Stabhochsprung-Oldie Otto: „Sechs Meter sind ein Ziel“

Helsinki (dpa) - 5,92 Meter sind schon eine Ansage. Doch der Stabhochspringer Björn Otto will noch höher hinaus. Da geht noch was. Vielleicht schon bei Olympia. Mit fast 35 Jahren will „Air Otto“ dann noch einmal richtig durchstarten.

EM-Silber hat er, die sechs Meter sind fällig.

Höhenluft macht Björn Otto süchtig. Pilot will er mal werden. Und auch sonst immer höher hinaus. Mit dem Gleitschirm war er schon auf 4000 Meter, auch mit dem Stab überwindet er die irdische Schwerkraft: Bei den Leichtathletik-Europameisterschaften in Helsinki war Silber der Lohn, und alle fanden Otto gut.

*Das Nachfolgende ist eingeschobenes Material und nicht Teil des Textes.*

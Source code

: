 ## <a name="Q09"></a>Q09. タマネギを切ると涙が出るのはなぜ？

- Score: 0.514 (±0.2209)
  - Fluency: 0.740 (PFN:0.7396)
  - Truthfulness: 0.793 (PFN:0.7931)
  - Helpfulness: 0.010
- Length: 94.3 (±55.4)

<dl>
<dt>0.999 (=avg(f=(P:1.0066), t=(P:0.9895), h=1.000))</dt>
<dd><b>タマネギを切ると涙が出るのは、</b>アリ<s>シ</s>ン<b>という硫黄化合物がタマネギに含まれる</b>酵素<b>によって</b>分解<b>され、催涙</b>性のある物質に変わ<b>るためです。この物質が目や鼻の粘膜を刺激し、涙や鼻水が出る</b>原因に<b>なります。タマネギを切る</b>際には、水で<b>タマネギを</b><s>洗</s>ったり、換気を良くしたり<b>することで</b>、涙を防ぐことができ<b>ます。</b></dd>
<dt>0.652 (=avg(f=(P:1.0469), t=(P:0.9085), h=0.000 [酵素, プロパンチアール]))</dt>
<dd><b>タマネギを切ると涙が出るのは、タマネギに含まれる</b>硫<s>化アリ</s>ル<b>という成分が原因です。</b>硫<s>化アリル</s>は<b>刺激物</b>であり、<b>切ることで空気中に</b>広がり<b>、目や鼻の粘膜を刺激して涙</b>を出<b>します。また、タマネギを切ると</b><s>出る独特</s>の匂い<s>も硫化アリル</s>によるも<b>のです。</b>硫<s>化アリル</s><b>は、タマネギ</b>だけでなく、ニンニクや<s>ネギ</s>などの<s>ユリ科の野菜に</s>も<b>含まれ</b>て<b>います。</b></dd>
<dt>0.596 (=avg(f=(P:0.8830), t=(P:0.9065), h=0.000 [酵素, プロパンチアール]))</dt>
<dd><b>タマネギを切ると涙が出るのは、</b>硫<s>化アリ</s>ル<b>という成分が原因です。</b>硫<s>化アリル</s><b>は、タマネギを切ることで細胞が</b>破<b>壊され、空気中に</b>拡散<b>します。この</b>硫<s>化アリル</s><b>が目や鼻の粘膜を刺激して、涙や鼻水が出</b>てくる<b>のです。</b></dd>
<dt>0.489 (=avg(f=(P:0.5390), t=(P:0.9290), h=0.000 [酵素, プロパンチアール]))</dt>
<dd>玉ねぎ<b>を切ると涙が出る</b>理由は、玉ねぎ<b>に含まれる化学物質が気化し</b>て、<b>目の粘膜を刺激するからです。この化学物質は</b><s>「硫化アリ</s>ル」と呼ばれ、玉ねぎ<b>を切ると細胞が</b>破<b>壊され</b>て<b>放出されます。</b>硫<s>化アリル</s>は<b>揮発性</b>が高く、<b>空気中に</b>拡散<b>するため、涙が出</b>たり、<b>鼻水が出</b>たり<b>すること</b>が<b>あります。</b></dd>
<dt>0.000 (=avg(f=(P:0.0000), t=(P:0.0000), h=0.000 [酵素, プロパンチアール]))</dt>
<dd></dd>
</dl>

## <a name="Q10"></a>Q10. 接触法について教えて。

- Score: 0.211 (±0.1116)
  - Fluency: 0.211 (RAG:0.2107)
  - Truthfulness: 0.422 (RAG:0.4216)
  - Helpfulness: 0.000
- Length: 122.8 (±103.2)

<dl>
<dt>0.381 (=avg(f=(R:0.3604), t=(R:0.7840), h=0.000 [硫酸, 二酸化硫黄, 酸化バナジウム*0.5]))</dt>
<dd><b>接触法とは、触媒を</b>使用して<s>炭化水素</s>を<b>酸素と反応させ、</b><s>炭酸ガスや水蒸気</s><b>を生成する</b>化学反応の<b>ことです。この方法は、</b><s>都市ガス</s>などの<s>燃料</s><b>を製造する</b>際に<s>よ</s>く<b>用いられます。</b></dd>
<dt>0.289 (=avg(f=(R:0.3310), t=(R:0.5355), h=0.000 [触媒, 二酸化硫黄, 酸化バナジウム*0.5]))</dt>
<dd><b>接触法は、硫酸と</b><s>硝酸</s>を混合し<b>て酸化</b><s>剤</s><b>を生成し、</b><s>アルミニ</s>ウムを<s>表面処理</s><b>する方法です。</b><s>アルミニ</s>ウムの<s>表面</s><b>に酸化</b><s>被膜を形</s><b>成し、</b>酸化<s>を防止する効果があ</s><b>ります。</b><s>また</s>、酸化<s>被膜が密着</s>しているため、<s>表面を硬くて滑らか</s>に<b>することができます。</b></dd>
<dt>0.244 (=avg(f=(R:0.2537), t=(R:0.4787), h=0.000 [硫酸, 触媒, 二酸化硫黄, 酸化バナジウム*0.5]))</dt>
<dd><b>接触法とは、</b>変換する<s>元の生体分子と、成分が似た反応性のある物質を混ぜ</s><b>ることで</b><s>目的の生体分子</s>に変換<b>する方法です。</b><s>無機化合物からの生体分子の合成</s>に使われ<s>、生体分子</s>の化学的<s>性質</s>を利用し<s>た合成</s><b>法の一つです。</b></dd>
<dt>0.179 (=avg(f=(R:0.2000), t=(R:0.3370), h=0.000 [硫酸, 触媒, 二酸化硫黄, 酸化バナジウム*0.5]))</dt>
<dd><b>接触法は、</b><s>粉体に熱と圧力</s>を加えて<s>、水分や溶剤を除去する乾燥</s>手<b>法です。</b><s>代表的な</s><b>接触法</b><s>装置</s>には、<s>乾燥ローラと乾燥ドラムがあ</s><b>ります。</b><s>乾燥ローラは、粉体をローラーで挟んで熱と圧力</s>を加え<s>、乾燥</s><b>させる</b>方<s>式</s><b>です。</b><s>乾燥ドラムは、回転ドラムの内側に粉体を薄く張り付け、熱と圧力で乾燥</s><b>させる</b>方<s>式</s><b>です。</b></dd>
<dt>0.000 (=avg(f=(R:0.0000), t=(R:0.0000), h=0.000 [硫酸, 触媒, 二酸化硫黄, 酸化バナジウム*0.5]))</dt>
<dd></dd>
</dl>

„Die besten Vier der Welt sind heute gesprungen. Das war schon wie ein olympisches Finale! In London kannst du mit 5,92 auch schon mal 'ne Medaille holen“, sagte der 34-Jährige vom LAV Bayer Uerdingen/Dormagen nach seiner ersten Freiluft-EM.

Bei den Olympischen Spielen will der Stabhochspringer nach den Sternen greifen. Im Oktober wird der Mann 35. Man glaubt es kaum. „Die sechs Meter sind ein Ziel für dieses Jahr. Ja, ich denke, es ist machbar. Ich kann auch 'ne 6,02 springen“, meinte der Routinier mit den vielen Talenten selbstbewusst. 6,02 Meter waren für Otto diesmal noch zu hoch - Altmeister Tim Lobinger hätte sonst seinen deutschen Rekord (6,00) nach fast 15 Jahren verloren.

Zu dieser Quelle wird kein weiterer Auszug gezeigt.